Remember that time Senate Republicans rejected President Barack Obama’s Federal Reserve board nominee who later went on to win the Nobel prize in economics — for lacking enough experience?
Most people don’t. Yet that intransigence toward Obama nominees, culminating in the rejection of MIT economist Peter Diamond, has given President Donald Trump an almost unparalleled chance to reshape the Federal Reserve.
Last week, Trump announced he was replacing Janet Yellen with Jerome Powell, a Fed governor with a background in private equity but little experience in monetary policy until he joined the central bank, also under Obama, in 2012.

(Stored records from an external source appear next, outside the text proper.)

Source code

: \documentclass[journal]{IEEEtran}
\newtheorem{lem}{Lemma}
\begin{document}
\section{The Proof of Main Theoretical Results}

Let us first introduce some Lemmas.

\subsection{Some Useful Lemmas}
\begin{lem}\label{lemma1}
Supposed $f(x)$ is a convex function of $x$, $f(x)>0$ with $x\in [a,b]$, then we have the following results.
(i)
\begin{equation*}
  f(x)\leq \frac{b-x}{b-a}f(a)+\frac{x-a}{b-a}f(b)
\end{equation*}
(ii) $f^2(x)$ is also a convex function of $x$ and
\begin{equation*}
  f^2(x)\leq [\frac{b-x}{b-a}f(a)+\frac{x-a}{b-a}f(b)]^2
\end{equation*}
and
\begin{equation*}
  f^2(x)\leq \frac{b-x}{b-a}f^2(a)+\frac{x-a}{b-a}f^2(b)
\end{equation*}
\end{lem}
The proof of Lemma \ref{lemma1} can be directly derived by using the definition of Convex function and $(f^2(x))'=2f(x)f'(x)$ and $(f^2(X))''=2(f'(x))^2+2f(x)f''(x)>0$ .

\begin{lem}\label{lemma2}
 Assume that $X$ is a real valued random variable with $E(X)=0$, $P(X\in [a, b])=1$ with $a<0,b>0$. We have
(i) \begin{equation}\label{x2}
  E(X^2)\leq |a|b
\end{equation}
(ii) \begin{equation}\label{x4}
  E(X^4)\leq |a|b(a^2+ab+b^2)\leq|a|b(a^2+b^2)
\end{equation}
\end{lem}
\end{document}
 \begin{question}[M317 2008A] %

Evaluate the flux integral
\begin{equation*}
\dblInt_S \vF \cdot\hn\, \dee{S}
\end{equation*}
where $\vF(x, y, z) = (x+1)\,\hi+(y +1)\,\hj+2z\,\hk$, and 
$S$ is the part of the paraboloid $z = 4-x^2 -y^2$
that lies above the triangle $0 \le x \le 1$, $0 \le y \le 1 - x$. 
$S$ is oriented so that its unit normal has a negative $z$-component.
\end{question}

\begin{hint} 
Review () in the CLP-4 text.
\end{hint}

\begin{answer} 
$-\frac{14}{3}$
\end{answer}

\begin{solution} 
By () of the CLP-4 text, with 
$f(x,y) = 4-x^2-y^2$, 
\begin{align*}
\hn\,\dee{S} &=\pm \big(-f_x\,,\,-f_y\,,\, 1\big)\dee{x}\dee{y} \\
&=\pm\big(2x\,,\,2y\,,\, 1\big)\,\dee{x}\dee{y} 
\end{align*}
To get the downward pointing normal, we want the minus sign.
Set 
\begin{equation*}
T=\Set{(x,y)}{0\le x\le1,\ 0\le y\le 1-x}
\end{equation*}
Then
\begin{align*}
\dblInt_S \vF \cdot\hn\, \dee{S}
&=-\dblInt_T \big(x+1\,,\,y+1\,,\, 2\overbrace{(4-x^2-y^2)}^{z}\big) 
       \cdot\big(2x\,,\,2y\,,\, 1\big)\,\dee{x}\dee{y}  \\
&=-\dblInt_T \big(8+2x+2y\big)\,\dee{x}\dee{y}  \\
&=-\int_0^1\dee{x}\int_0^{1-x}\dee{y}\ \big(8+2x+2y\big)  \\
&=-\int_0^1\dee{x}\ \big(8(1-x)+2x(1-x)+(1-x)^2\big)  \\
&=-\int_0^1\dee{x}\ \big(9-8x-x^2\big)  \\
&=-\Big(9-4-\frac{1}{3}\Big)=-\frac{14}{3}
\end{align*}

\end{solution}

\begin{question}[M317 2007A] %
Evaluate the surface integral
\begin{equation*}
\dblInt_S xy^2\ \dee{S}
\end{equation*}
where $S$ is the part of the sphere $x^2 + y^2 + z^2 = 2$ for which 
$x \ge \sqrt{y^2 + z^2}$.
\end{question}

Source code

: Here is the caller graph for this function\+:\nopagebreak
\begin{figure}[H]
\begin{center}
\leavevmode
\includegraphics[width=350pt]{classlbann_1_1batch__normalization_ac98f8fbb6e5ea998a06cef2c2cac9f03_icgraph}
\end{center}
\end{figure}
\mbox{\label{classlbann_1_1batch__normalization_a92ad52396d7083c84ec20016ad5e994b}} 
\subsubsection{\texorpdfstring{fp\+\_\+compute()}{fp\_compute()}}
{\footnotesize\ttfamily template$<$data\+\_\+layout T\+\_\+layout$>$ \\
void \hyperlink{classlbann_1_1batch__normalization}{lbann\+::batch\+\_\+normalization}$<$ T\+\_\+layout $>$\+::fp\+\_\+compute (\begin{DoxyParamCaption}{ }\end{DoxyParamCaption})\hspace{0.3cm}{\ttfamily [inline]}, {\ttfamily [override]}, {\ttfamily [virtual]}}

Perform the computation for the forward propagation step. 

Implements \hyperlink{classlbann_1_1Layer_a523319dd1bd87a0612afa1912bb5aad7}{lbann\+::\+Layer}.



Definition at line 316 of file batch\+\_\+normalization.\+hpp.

He has already appointed Randall Quarles, who, like Powell, worked for Carlyle Group and the administration of George W. Bush, to the new role of vice chair for supervision. Trump ran for president on a platform of deregulating Wall Street despite evidence that a lack of adequate rules and enforcement caused the 2008 financial crisis. Outgoing officials like Yellen and ex-vice chair Stanley Fischer have warned against any drastic revamps.
In addition, there are still four open seats on the Fed’s seven-member, Washington-based board, including the vice chairmanship which was vacated after Fischer retired early. Fed board governors have terms that can last up to 14 years. While few complete their terms, the appointments could have a long-lasting impact on an institution that plays a key role in US economic policy.
The Fed is in charge of not only setting interest rate policy for the world’s largest economy, but also plays a dominant role in the regulation of big Wall Street banks.
With so much attention until recently focused on the top job, Fed watchers have paid little mind to other potential nominees. But the shortlists are likely to be filled with many of the same names, including ex-Fed governor and Morgan Stanley banker Kevin Warsh, Stanford professor and former Treasury official John Taylor and perhaps Glenn Hubbard, Columbia University professor and a former advisor to George W. Bush.
Who knows what other names might make it to the president’s desk?
Regional Fed presidents
It’s not just the Washington-based board that’s seeing a changing of the guard.
New York Fed President William Dudley just announced his early retirement, opening up another top role, though one not chosen by the president. Regional Fed presidents are selected by their own boards of directors, which are made up of bankers, business executives and community leaders.
There’s also another, less prominent role in the Fed system that has gone unfilled since April — the head of the Richmond Fed. The ex-president, Jeffrey Lacker, resigned after admitting being part of a scandal involving a leak of sensitive policy-debate details to a private consulting firm.
Goldman Sachs economists put the raft of changes into perspective in a research note: “We examine the historical FOMC composition and find that it is possible the FOMC could match its biggest one-year turnover since it was restructured in 1936,” as illustrated in the chart below.
The high-level personnel rotation comes as the Fed is deliberating whether to continue raising interest rates at a gradual pace. Economic growth continues to hover around an annual pace just above 2%, and the unemployment rate has fallen to historic lows, but a low inflation rate and stagnant wages suggest things could still be quite a bit better.
The Fed has raised interest rates four times since December 2015 to the current range of 1% to 1.25%, having left them at effectively zero for seven years in response to the Great Recession and its aftermath. The central bank has also begun shrinking a $US4.5 trillion balance sheet, also triggered as a reaction to the financial crisis.
The many shifts taking place at the highest levels of Fed leadership will determine how the Fed manages the exit from unprecedented monetary easing — in ways that for now remain difficult to foresee.